Le RDPC : parti de masses ou parti de cadres ?

Proposition d’une lecture sociopolitique de la circonscription politique de la Vallée du Ntem


Par Dr Vianney- EmmanuelsonDr ELA EVINA,  Socio-politiste

 

 

L’observation de la scène politique camerounaise, et particulièrement le déploiement des partis politiques, constitue une source inépuisable d’enseignement. Comme toute organisation, le parti politique a une vie, de ce fait, il doit se mouvoir que ce soit en période électorale ou intermédiaire, la dynamique partisane doit être constante et même permanente. Pour y parvenir, celui-ci doit disposer de ressources nécessaires en termes de matériels, d’individus et de finances. Alors comment comprendre le RDPC ? Mieux, comment catégoriser le RDPC dans sa dynamique organique, stratégique et opérationnelle ? Est-il un parti de masse ? Un parti de cadres ou d’élites politiques ? Avant d’y arriver, intéressons-nous tout d’abord à donner un contenu définitionnel à la notion de parti politique.

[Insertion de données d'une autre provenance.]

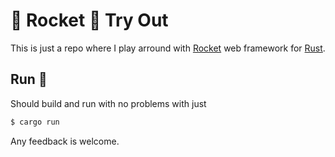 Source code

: # 🚀 Rocket 🚀 Try Out

This is just a repo where I play arround with [Rocket](https://rocket.rs) web framework for [Rust](https://www.rust-lang.org).

## Run 🚀
Should build and run with no problems with just
```bash
$ cargo run
```

Any feedback is welcome. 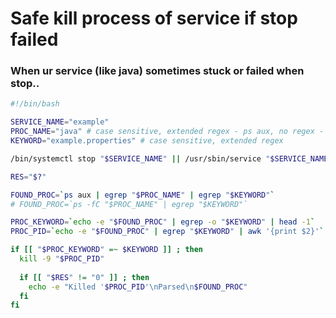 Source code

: # Safe kill process of service if stop failed

### When ur service (like java) sometimes stuck or failed when stop..

```bash
#!/bin/bash

SERVICE_NAME="example"
PROC_NAME="java" # case sensitive, extended regex - ps aux, no regex - ps -fC
KEYWORD="example.properties" # case sensitive, extended regex

/bin/systemctl stop "$SERVICE_NAME" || /usr/sbin/service "$SERVICE_NAME" stop

RES="$?"

FOUND_PROC=`ps aux | egrep "$PROC_NAME" | egrep "$KEYWORD"`
# FOUND_PROC=`ps -fC "$PROC_NAME" | egrep "$KEYWORD"`

PROC_KEYWORD=`echo -e "$FOUND_PROC" | egrep -o "$KEYWORD" | head -1`
PROC_PID=`echo -e "$FOUND_PROC" | egrep "$KEYWORD" | awk '{print $2}'`

if [[ "$PROC_KEYWORD" =~ $KEYWORD ]] ; then
  kill -9 "$PROC_PID"
  
  if [[ "$RES" != "0" ]] ; then
    echo -e "Killed '$PROC_PID'\nParsed\n$FOUND_PROC"
  fi
fi
```
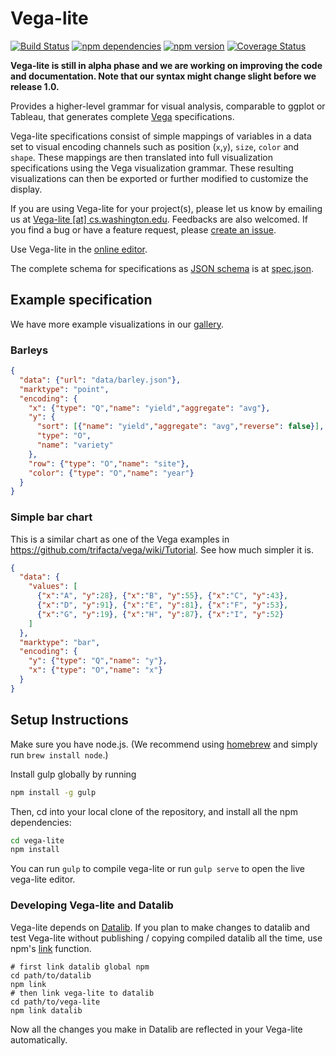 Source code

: # Vega-lite

[![Build Status](https://travis-ci.org/vega/vega-lite.svg)](https://travis-ci.org/vega/vega-lite)
[![npm dependencies](https://david-dm.org/vega/vega-lite.svg)](https://www.npmjs.com/package/vega-lite)
[![npm version](https://img.shields.io/npm/v/vega-lite.svg)](https://www.npmjs.com/package/vega-lite)
[![Coverage Status](https://coveralls.io/repos/vega/vega-lite/badge.svg)](https://coveralls.io/r/vega/vega-lite)

**Vega-lite is still in alpha phase and we are working on improving the code and documentation.
Note that our syntax might change slight before we release 1.0.**

Provides a higher-level grammar for visual analysis, comparable to ggplot or Tableau, that generates complete [Vega](https://vega.github.io/) specifications.

Vega-lite specifications consist of simple mappings of variables in a data set to visual encoding channels such as position (`x`,`y`), `size`, `color` and `shape`. These mappings are then translated into full visualization specifications using the Vega visualization grammar. These resulting visualizations can then be exported or further modified to customize the display.

If you are using Vega-lite for your project(s), please let us know by emailing us at [Vega-lite \[at\] cs.washington.edu](mailto:vega-lite@cs.washington.edu).  Feedbacks are also welcomed.
If you find a bug or have a feature request, please [create an issue](https://github.com/vega/vega-lite/issues/new).

Use Vega-lite in the [online editor](https://vega.github.io/vega-lite/).

The complete schema for specifications as [JSON schema](http://json-schema.org/) is at [spec.json](https://vega.github.io/vega-lite/spec.json).

## Example specification

We have more example visualizations in our [gallery](https://vega.github.io/vega-lite/gallery.html).

### Barleys

```json
{
  "data": {"url": "data/barley.json"},
  "marktype": "point",
  "encoding": {
    "x": {"type": "Q","name": "yield","aggregate": "avg"},
    "y": {
      "sort": [{"name": "yield","aggregate": "avg","reverse": false}],
      "type": "O",
      "name": "variety"
    },
    "row": {"type": "O","name": "site"},
    "color": {"type": "O","name": "year"}
  }
}
```

### Simple bar chart

This is a similar chart as one of the Vega examples in https://github.com/trifacta/vega/wiki/Tutorial. See how much simpler it is.

```json
{
  "data": {
    "values": [
      {"x":"A", "y":28}, {"x":"B", "y":55}, {"x":"C", "y":43},
      {"x":"D", "y":91}, {"x":"E", "y":81}, {"x":"F", "y":53},
      {"x":"G", "y":19}, {"x":"H", "y":87}, {"x":"I", "y":52}
    ]
  },
  "marktype": "bar",
  "encoding": {
    "y": {"type": "Q","name": "y"},
    "x": {"type": "O","name": "x"}
  }
}
```

## Setup Instructions

Make sure you have node.js. (We recommend using [homebrew](http://brew.sh) and simply run `brew install node`.)

Install gulp  globally by running

```sh
npm install -g gulp
```

Then, cd into your local clone of the repository, and install all the npm dependencies:

```sh
cd vega-lite
npm install
```

You can run `gulp` to compile vega-lite or run `gulp serve` to open the live vega-lite editor.

### Developing Vega-lite and Datalib

Vega-lite depends on [Datalib](https://github.com/vega/datalib).
If you plan to make changes to datalib and test Vega-lite without publishing / copying compiled datalib all the time, use npm's [link](http://justjs.com/posts/npm-link-developing-your-own-npm-modules-without-tears) function.


```
# first link datalib global npm
cd path/to/datalib
npm link
# then link vega-lite to datalib
cd path/to/vega-lite
npm link datalib
```

Now all the changes you make in Datalib are reflected in your Vega-lite automatically.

La Loi n° 90/056 du 19 décembre 1990 portant sur la création des partis politiques en son article premier, définit les partis politiques comme étant « des associations qui concourent à l’expression du suffrage ». Ainsi, pour Joseph Lapalombara et Myron Weiner « un parti politique est une organisation durable, structurée au niveau national comme au niveau local, destinée à rassembler les individus pour conquérir et exercer directement le pouvoir ». En considérant cette définition, nous pouvons déduire que celle-ci cadre avec l’idée que nous avons du parti politique à savoir une entreprise politique, organisée, structurée, hiérarchisée sur le plan national et local, ayant pour but de rassembler les individus afin de conquérir, exercer et se maintenir au pouvoir à travers un processus démocratique libre et transparent.

 

 

Vu sous cet angle, le RDPC est un parti politique puisqu’il est une organisation politique, ayant une hiérarchie nationale et locale possédant un ancrage national indiscutable avec des milliers de militantes et militants, exerçant le pouvoir (en coalition) et à chaque élection entre en compétition avec d’autres formations politiques pour conserver le pouvoir qu’il exerce déjà au travers de ses élus.

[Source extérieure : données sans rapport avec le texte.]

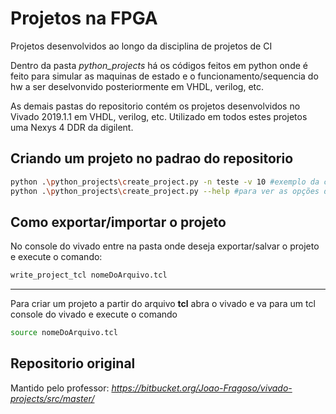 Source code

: # Projetos na FPGA
Projetos desenvolvidos ao longo da disciplina de projetos de CI

Dentro da pasta *python_projects* há os códigos feitos em python onde é feito para simular as maquinas de estado e o funcionamento/sequencia do hw a ser deselvonvido posteriormente em VHDL, verilog, etc.

As demais pastas do repositorio contém os projetos desenvolvidos no Vivado 2019.1.1  em VHDL, verilog, etc. Utilizado em todos estes projetos uma Nexys 4 DDR da digilent.


## Criando um projeto no padrao do repositorio

```bash
python .\python_projects\create_project.py -n teste -v 10 #exemplo da criação de um projeto
python .\python_projects\create_project.py --help #para ver as opções do algoritmo
```

## Como exportar/importar o projeto
No console do vivado entre na pasta onde deseja exportar/salvar o projeto e execute o comando:

```bash
write_project_tcl nomeDoArquivo.tcl
```


--------

Para criar um projeto a partir do arquivo **tcl** abra o vivado e va para um tcl console do vivado e execute o comando

```bash
source nomeDoArquivo.tcl
```


## Repositorio original

Mantido pelo professor: *https://bitbucket.org/Joao-Fragoso/vivado-projects/src/master/* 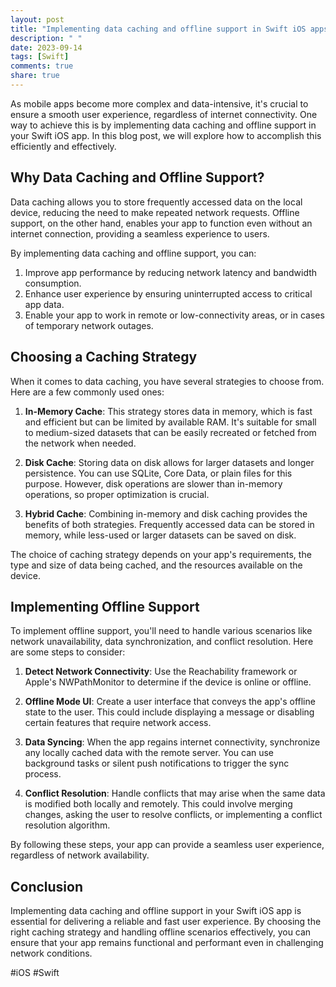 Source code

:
 ```yaml
---
layout: post
title: "Implementing data caching and offline support in Swift iOS apps"
description: " "
date: 2023-09-14
tags: [Swift]
comments: true
share: true
---
```


As mobile apps become more complex and data-intensive, it's crucial to ensure a smooth user experience, regardless of internet connectivity. One way to achieve this is by implementing data caching and offline support in your Swift iOS app. In this blog post, we will explore how to accomplish this efficiently and effectively.

## Why Data Caching and Offline Support?

Data caching allows you to store frequently accessed data on the local device, reducing the need to make repeated network requests. Offline support, on the other hand, enables your app to function even without an internet connection, providing a seamless experience to users.

By implementing data caching and offline support, you can:

1. Improve app performance by reducing network latency and bandwidth consumption.
2. Enhance user experience by ensuring uninterrupted access to critical app data.
3. Enable your app to work in remote or low-connectivity areas, or in cases of temporary network outages.

## Choosing a Caching Strategy

When it comes to data caching, you have several strategies to choose from. Here are a few commonly used ones:

1. **In-Memory Cache**: This strategy stores data in memory, which is fast and efficient but can be limited by available RAM. It's suitable for small to medium-sized datasets that can be easily recreated or fetched from the network when needed.

2. **Disk Cache**: Storing data on disk allows for larger datasets and longer persistence. You can use SQLite, Core Data, or plain files for this purpose. However, disk operations are slower than in-memory operations, so proper optimization is crucial.

3. **Hybrid Cache**: Combining in-memory and disk caching provides the benefits of both strategies. Frequently accessed data can be stored in memory, while less-used or larger datasets can be saved on disk.

The choice of caching strategy depends on your app's requirements, the type and size of data being cached, and the resources available on the device.

## Implementing Offline Support

To implement offline support, you'll need to handle various scenarios like network unavailability, data synchronization, and conflict resolution. Here are some steps to consider:

1. **Detect Network Connectivity**: Use the Reachability framework or Apple's NWPathMonitor to determine if the device is online or offline.

2. **Offline Mode UI**: Create a user interface that conveys the app's offline state to the user. This could include displaying a message or disabling certain features that require network access.

3. **Data Syncing**: When the app regains internet connectivity, synchronize any locally cached data with the remote server. You can use background tasks or silent push notifications to trigger the sync process.

4. **Conflict Resolution**: Handle conflicts that may arise when the same data is modified both locally and remotely. This could involve merging changes, asking the user to resolve conflicts, or implementing a conflict resolution algorithm.

By following these steps, your app can provide a seamless user experience, regardless of network availability.

## Conclusion

Implementing data caching and offline support in your Swift iOS app is essential for delivering a reliable and fast user experience. By choosing the right caching strategy and handling offline scenarios effectively, you can ensure that your app remains functional and performant even in challenging network conditions.

#iOS #Swift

L’intérêt de notre réflexion est de savoir si le RDPC est un parti de masses ou de cadres. En effet, l’opposition entre partis de masses d’une part et partis de cadres de l’autre se voit trop souvent, réduite à une question de nombre d’affiliés envisagé en dehors de tout contexte culturel.

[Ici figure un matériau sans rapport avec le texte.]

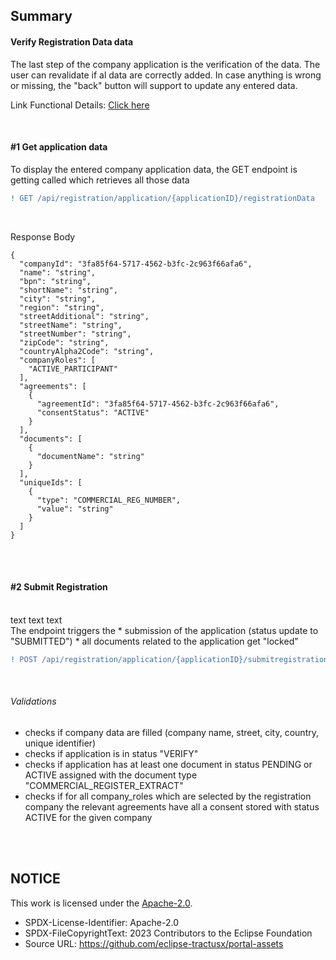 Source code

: ## Summary

#### Verify Registration Data data

The last step of the company application is the verification of the data. The user can revalidate if al data are correctly added. In case anything is wrong or missing, the "back" button will support to update any entered data.
<br>

Link Functional Details: [Click here](/docs/user/01.%20Onboarding/02.%20Registration/06.%20Verify%20Registration%20Data.md)

<br>

#### #1 Get application data

To display the entered company application data, the GET endpoint is getting called which retrieves all those data
<br>

```diff
! GET /api/registration/application/{applicationID}/registrationData
```

<br>

Response Body

    {
      "companyId": "3fa85f64-5717-4562-b3fc-2c963f66afa6",
      "name": "string",
      "bpn": "string",
      "shortName": "string",
      "city": "string",
      "region": "string",
      "streetAdditional": "string",
      "streetName": "string",
      "streetNumber": "string",
      "zipCode": "string",
      "countryAlpha2Code": "string",
      "companyRoles": [
        "ACTIVE_PARTICIPANT"
      ],
      "agreements": [
        {
          "agreementId": "3fa85f64-5717-4562-b3fc-2c963f66afa6",
          "consentStatus": "ACTIVE"
        }
      ],
      "documents": [
        {
          "documentName": "string"
        }
      ],
      "uniqueIds": [
        {
          "type": "COMMERCIAL_REG_NUMBER",
          "value": "string"
        }
      ]
    }

<br>
<br>

#### #2 Submit Registration

<br>
text text text
<br>
The endpoint triggers the
* submission of the application (status update to "SUBMITTED")
* all documents related to the application get "locked"
<br>

```diff
! POST /api/registration/application/{applicationID}/submitregistration
```

<br>

###### Validations

- checks if company data are filled (company name, street, city, country, unique identifier)
- checks if application is in status "VERIFY"
- checks if application has at least one document in status PENDING or ACTIVE assigned with the document type "COMMERCIAL_REGISTER_EXTRACT"
- checks if for all company_roles which are selected by the registration company the relevant agreements have all a consent stored with status ACTIVE for the given company

<br>
<br>

## NOTICE

This work is licensed under the [Apache-2.0](https://www.apache.org/licenses/LICENSE-2.0).

- SPDX-License-Identifier: Apache-2.0
- SPDX-FileCopyrightText: 2023 Contributors to the Eclipse Foundation
- Source URL: https://github.com/eclipse-tractusx/portal-assets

La réponse se trouve dans le livre de Maurice Duverger (Les partis politiques, Paris, A. Colin, 1951, nous nous référons ici à sa publication en ouvrage « de poche » dans la collection Points 1981, qui reprend la 10èmeédition) car, plus que le nombre d’encartés dans un parti, c’est leur position dans « l’armature » de ce dernier qui fournit le critère.« La distinction des partis decadres et des partis de masses ne repose pas sur leur dimension, sur le nombre de leurs membres : il ne s’agit pas d’une différence de taille, mais destructure ».

 

 

 

Dans les partis de masses « les adhérents sont la matière même du parti, la substance de son action ». En quelque sorte, la légitimité appartient aux militants au sein desquels le parti « dégage une élite ».Cependant, le critère distinctif fondamental est financier : « La technique du parti de masses a pour effet de substituer au financement capitaliste des élections, un financement démocratique ».

 

Dans les partis de cadres, créés à partir d’un groupe parlementaire, le pouvoir appartient à ce dernier appuyé sur des réseaux notabiliaires. « Des notables influents d’abord, dont le nom, le prestige ou le rayonnement serviront de caution au candidat et lui gagneront des voix : des notables techniciens, ensuite, qui connaissent l’art de manier les électeurs et d’organiser une campagne ; des notables financiers enfin, qui apportent le nerf de la guerre ». Ainsi le parti de cadres peut se passer d’adhérents même si certains « feignent d’en recruter à l’image des partis de masses, par contagion ».

 

La distinction entre partis de cadres et de masses reste d’actualité mais dans des termes qui rendent compte de l’évolution des organisations partisanes. C’est au regard de cette actualité et de la posture du RDPC que notre questionnement trouve toute sa pertinence. En effet, sur le plan organique et structurel, le RDPC se présente comme un parti de masses. La lecture de l’article 2 de ses Statuts dispose que « Le Parti du Rassemblement Démocratique du Peuple Camerounais a pour but de rassembler et de mobiliser les populations du Cameroun… ».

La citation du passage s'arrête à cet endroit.